Водитель молча завел двигатель, рядом с ним сел один из свиты охранников Волгина – крупный, с короткой бородкой и густой челкой шатен. Остальные мужчины кучкой переместились в машину позади.

Я оглянулась назад и заметила в темноте мрачную фигуру Рената. Он стоял за машиной, одной рукой терзал волосы, второй сжимал переносицу. Больно ему?! Неприятно? А мне нет? Хорошо устроился, взял меня шантажом, купил, а теперь что? Терпеть его грубости, ноги раздвигать и молчать? Как мама советовала? Не хочу. Ради чего? Денег? Да пошел он!

Я сжала кулаки. Понимаю, что мы в разных весовых категориях, но это не значит, что я не смогу за себя постоять. Пусть только попробует полезть ко мне – глаза выцарапаю.

Ренат сел рядом, буквально вдавливая меня в боковое окно широкими бедрами. Кошмар, какой он громадный.

Машина мягко тронулась с места, а я продолжала смотреть в окно, на ночные парижские огни. Хотелось разрыдаться, пожалеть себя, но я терпела, стискивала зубы и давилась обидами и несправедливостью. Выдержу ли я эту внезапную семейную жизнь? Или она меня сожрет, как голодный хищник?

Так и хотелось вскрикнуть: кто упрекнет меня в желании быть счастливой? Хотя бы понятой. Кто осудит в том, что упираюсь и настаиваю на том, чтобы муж хотя бы уважал меня?

На плечо опустилась горячая рука, меня резко развернуло и впечатало в спинку.

– Никогда не отворачивайся от меня, Сеня, – Ренат не говорил, а шипел.

– Не называй меня так! – я дернулась, отбилась от его руки, но он грубо задержал мой подбородок и заставил замереть.
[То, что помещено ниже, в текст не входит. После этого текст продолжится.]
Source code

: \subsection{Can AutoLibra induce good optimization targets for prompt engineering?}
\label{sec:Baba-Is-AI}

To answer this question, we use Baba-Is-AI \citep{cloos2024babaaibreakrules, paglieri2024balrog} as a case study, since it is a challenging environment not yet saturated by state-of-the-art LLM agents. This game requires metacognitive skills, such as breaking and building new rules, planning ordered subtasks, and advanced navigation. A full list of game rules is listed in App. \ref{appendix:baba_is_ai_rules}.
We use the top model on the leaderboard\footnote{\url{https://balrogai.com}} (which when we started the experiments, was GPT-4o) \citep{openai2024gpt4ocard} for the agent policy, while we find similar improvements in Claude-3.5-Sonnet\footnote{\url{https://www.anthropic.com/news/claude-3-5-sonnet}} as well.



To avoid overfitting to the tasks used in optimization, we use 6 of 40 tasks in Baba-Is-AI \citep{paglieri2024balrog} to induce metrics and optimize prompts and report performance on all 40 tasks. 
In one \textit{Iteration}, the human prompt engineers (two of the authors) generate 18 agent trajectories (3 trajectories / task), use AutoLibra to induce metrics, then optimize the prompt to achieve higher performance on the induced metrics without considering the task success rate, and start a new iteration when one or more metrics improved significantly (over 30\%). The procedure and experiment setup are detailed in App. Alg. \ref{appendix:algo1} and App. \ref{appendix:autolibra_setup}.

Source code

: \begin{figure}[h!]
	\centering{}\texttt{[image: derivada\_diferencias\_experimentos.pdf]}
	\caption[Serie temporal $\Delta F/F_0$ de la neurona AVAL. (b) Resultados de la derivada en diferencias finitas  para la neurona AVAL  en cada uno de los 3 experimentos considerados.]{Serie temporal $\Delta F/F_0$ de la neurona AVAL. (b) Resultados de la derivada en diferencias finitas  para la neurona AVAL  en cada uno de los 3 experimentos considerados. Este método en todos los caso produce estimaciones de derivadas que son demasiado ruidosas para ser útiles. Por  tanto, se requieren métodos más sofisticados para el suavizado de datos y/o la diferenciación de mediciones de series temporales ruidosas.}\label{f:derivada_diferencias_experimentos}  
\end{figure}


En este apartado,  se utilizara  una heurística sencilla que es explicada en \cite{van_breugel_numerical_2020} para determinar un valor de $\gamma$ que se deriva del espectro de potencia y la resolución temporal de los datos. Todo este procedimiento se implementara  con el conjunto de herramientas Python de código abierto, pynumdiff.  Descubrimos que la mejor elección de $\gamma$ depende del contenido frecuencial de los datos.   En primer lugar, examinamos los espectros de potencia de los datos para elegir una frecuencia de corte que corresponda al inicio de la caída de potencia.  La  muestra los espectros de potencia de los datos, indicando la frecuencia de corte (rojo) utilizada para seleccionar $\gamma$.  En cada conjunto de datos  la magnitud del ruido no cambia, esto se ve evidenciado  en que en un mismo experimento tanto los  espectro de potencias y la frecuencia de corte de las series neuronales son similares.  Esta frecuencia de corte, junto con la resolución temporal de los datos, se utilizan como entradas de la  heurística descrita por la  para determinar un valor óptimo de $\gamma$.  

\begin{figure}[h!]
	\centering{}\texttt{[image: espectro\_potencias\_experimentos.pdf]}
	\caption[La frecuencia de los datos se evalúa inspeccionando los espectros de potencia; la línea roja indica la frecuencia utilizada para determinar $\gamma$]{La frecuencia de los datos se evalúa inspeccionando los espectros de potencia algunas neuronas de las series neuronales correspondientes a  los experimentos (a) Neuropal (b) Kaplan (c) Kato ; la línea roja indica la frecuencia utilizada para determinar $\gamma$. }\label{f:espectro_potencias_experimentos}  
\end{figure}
– И почему я не могу тебя так называть? – наклонился. Дохнул в лицо горячим порывистым дыханием.

– Ты для меня чужак, никто, Ре-на-тик, – я скривилась, а муж нахмурился, свел густые брови на переносице. От этого его высокий лоб стал грубее и страшнее, но я не собиралась его бояться и продолжала язвить: – Не нравится, да?

Волгин скрипнул зубами и сильнее приподнял мой подбородок, заставив запрокинуть голову и сглотнуть собравшуюся во рту слюну.

– Я тебя предупреждаю, ты будешь слушаться. Выделываться могла дома, Се-ня, под крылом мамы и папы. А рядом со мной ты будешь молчать и быть покорной женой. Только посмей еще раз оттолкнуть меня публично, если я подаю руку, или отвернуть лицо, если захочу тебя поцеловать, – он приблизился, крупные губы хищно оскалились. Под его пальцами на подбородке буквально горела кожа, я вцепилась ранеными ладонями в его руку и попыталась ее отодвинуть.

Ренат лишь усмехнулся на мои жалкие попытки.

Стало страшно от тона, взгляда, напряженного тела, что прижимался ко мне, не позволяя выдохнуть. От близости его губ.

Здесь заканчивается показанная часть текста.